An agent’s complaint that black, Asian and minority ethnic actors were putting “talented white performers out of work” has led to a social media backlash under the banner of #VaVaVoom.
Gemma Hamilton of leading actors agency Lowy Hamilton Artists posted the comment in a private forum but it was soon shared, eliciting widespread condemnation. It was followed on Friday by a public apology in which Hamilton said she was “very sorry” and admitted her behaviour was “unprofessional”.
However, actors and other creatives across the theatre community have been using the hashtag #VaVaVoom to highlight the need for diversity and champion the talent of black, Asian and minority ethic (BAME) actors.
Amber Riley, who starred in Dreamgirls in the West End, tweeted: “Dear Actors who happen to be of color, you are NOT taking up a white person’s space when U work. U DESERVE to be there, and don’t let anyone’s intimidation of your #VaVaVoom tell you any differently!”
Actor Layton Williams, currently in the UK tour of Hairspray, tweeted: “Funny how when I search the #VaVaVoom hashtag all I see is talented and beautiful performers who‘re SLAYING the industry…”
Raj Ghatak, who is starring in the UK tour of The Kite Runner, also backed it, noting that their show had “plenty of #VaVaVoom”, mentioning some of the other actors in the cast, Jay Sajjid, Jo Ben Ayed, Oliver Gyani and Soroosh Lavansani.
Also sharing the hashtag, actor Kadiff Kirwan commented: “The search for equality can seem like inequality to those accustomed to privilege.”
It has been taken up by Act For Change, the campaign for greater diversity in the live and recorded arts, which stated: “We are here for your va va vooms. If you’re performing in a show at the moment please keep all those va va vooms coming in.”
Others backing the social media campaign include Daniel York, Cynthia Erivo, Tyrone Huntley, Susan Wokoma, Obioma Ugoala, Reece Noi, Danny Lee Wynter, Wendy Mae Brown and Anjli Mohindra.
Casting director Andy Pryor commented: “This recent unpleasantness reflects badly on all of us and what we can learn from it is that the case for inclusion has never been stronger. #VaVaVoom”
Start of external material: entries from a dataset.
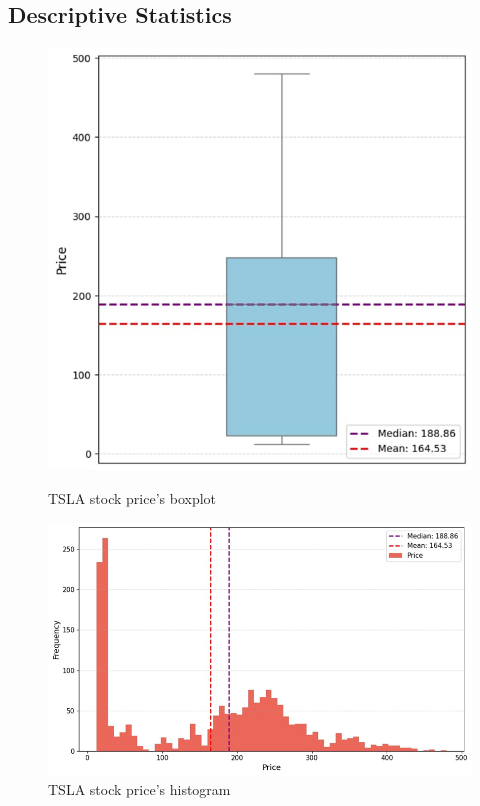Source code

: \documentclass[12pt]{article}
\begin{document}
\subsection{Descriptive Statistics}
    

\begin{figure}[H]
    \centering
    \begin{minipage}[b]{0.48\linewidth}
        \centering
        \includegraphics[width=\linewidth]{boxplot.png}
        \caption{TSLA stock price’s boxplot}
        \label{fig:boxplot}
    \end{minipage}
    \hfill
    \begin{minipage}[b]{0.48\linewidth}
        \centering
        \includegraphics[width=\linewidth]{histogram.png}
        \caption{TSLA stock price’s histogram}
        \label{fig:histogram}
    \end{minipage}
\end{figure}
\end{document}
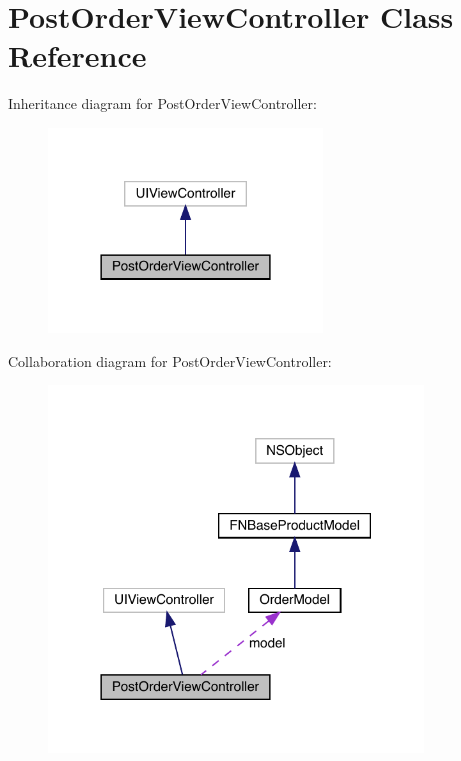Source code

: \hypertarget{interface_post_order_view_controller}{}\section{Post\+Order\+View\+Controller Class Reference}
\label{interface_post_order_view_controller}


Inheritance diagram for Post\+Order\+View\+Controller\+:\nopagebreak
\begin{figure}[H]
\begin{center}
\leavevmode
\includegraphics[width=206pt]{interface_post_order_view_controller__inherit__graph}
\end{center}
\end{figure}


Collaboration diagram for Post\+Order\+View\+Controller\+:\nopagebreak
\begin{figure}[H]
\begin{center}
\leavevmode
\includegraphics[width=282pt]{interface_post_order_view_controller__coll__graph}
\end{center}
\end{figure}
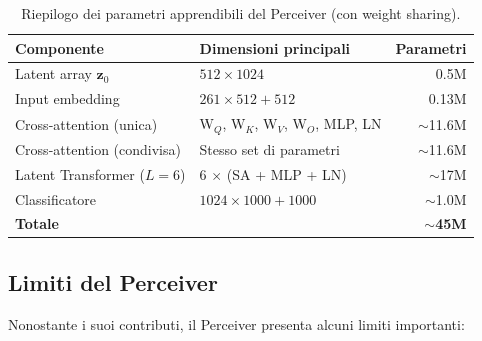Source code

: \documentclass[12pt,a4paper]{article}
\begin{document}
\begin{table}[htbp]
\centering
\caption{Riepilogo dei parametri apprendibili del Perceiver (con weight sharing).}
\begin{tabular}{@{}llr@{}}
\toprule
\textbf{Componente} & \textbf{Dimensioni principali} & \textbf{Parametri} \\
\midrule
Latent array $\mathbf{z}_0$ & $512 \times 1024$ & 0.5M \\
Input embedding & $261 \times 512 + 512$ & 0.13M \\
Cross-attention (unica) & W$_Q$, W$_K$, W$_V$, W$_O$, MLP, LN & $\sim$11.6M \\
Cross-attention (condivisa) & Stesso set di parametri & $\sim$11.6M \\
Latent Transformer ($L=6$) & 6 $\times$ (SA + MLP + LN) & $\sim$17M \\
Classificatore & $1024 \times 1000 + 1000$ & $\sim$1.0M \\
\midrule
\textbf{Totale} & & $\sim$\textbf{45M} \\
\bottomrule
\end{tabular}
\end{table}


\subsection{Limiti del Perceiver} \label{sec:limiti}

Nonostante i suoi contributi, il Perceiver presenta alcuni limiti importanti:
\end{document}
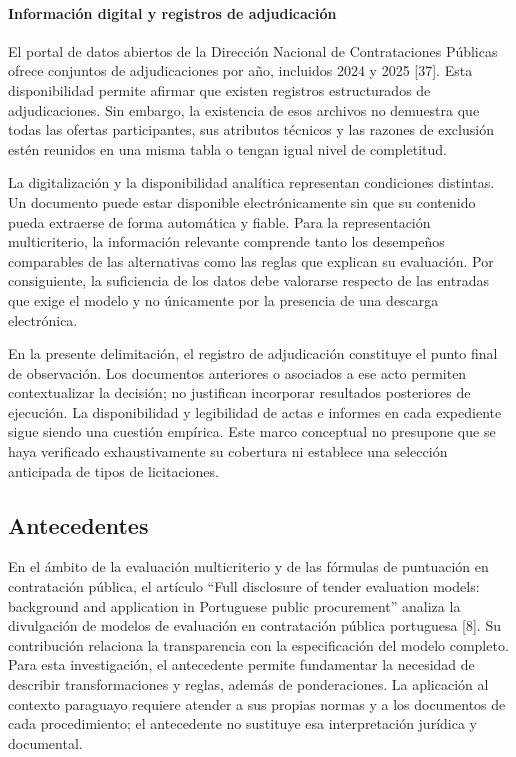 \documentclass[12pt,a4paper]{article}
\begin{document}
\paragraph{Información digital y registros de adjudicación}

El portal de datos abiertos de la Dirección Nacional de Contrataciones Públicas ofrece conjuntos de adjudicaciones por año, incluidos 2024 y 2025 [37]. Esta disponibilidad permite afirmar que existen registros estructurados de adjudicaciones. Sin embargo, la existencia de esos archivos no demuestra que todas las ofertas participantes, sus atributos técnicos y las razones de exclusión estén reunidos en una misma tabla o tengan igual nivel de completitud.

La digitalización y la disponibilidad analítica representan condiciones distintas. Un documento puede estar disponible electrónicamente sin que su contenido pueda extraerse de forma automática y fiable. Para la representación multicriterio, la información relevante comprende tanto los desempeños comparables de las alternativas como las reglas que explican su evaluación. Por consiguiente, la suficiencia de los datos debe valorarse respecto de las entradas que exige el modelo y no únicamente por la presencia de una descarga electrónica.

En la presente delimitación, el registro de adjudicación constituye el punto final de observación. Los documentos anteriores o asociados a ese acto permiten contextualizar la decisión; no justifican incorporar resultados posteriores de ejecución. La disponibilidad y legibilidad de actas e informes en cada expediente sigue siendo una cuestión empírica. Este marco conceptual no presupone que se haya verificado exhaustivamente su cobertura ni establece una selección anticipada de tipos de licitaciones.

\subsection{Antecedentes}




En el ámbito de la evaluación multicriterio y de las fórmulas de puntuación en contratación pública, el artículo ``Full disclosure of tender evaluation models: background and application in Portuguese public procurement'' analiza la divulgación de modelos de evaluación en contratación pública portuguesa [8]. Su contribución relaciona la transparencia con la especificación del modelo completo. Para esta investigación, el antecedente permite fundamentar la necesidad de describir transformaciones y reglas, además de ponderaciones. La aplicación al contexto paraguayo requiere atender a sus propias normas y a los documentos de cada procedimiento; el antecedente no sustituye esa interpretación jurídica y documental.
\end{document}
In her original post, Hamilton complained about a casting call, writing: “I’m bored of breakdowns asking for BAME actors. Casting them because of the colour of their skin because it adds that va va voom to the cast list, or their skills in performance? And now I see a breakdown for BAME only that are actor/musos. It’s putting talented ‘white’ performers out of work. I think it stinks.”
In her subsequent apology, she wrote: “On reflection, I’m very sorry that I came to write such a hurried message which has caused so much upset and I take full responsibility for my unprofessional behaviour. It was a moment that, on reflection, the comments were made in circumstances that I didn’t think through sufficiently at the time, and to whom the comments were made.”
She continued: “I absolutely recognise and am totally at one with the importance and need of increasing the diversity in the arts – in performance, in the creative and also the management sectors – and with due respect to all I have taken this opportunity to resolve to think long, hard and also to work towards how I can play my part in how this can best be achieved.”
After her post first became public, actor Shobna Gulati tweeted: “Historically excluded for our appearance, not even a chance to show our ability. Now is the time to appreciate our inclusion into casting calls. Give us a fair crack. It’s not been equal and now there are initiatives to make things better. Welcome it.”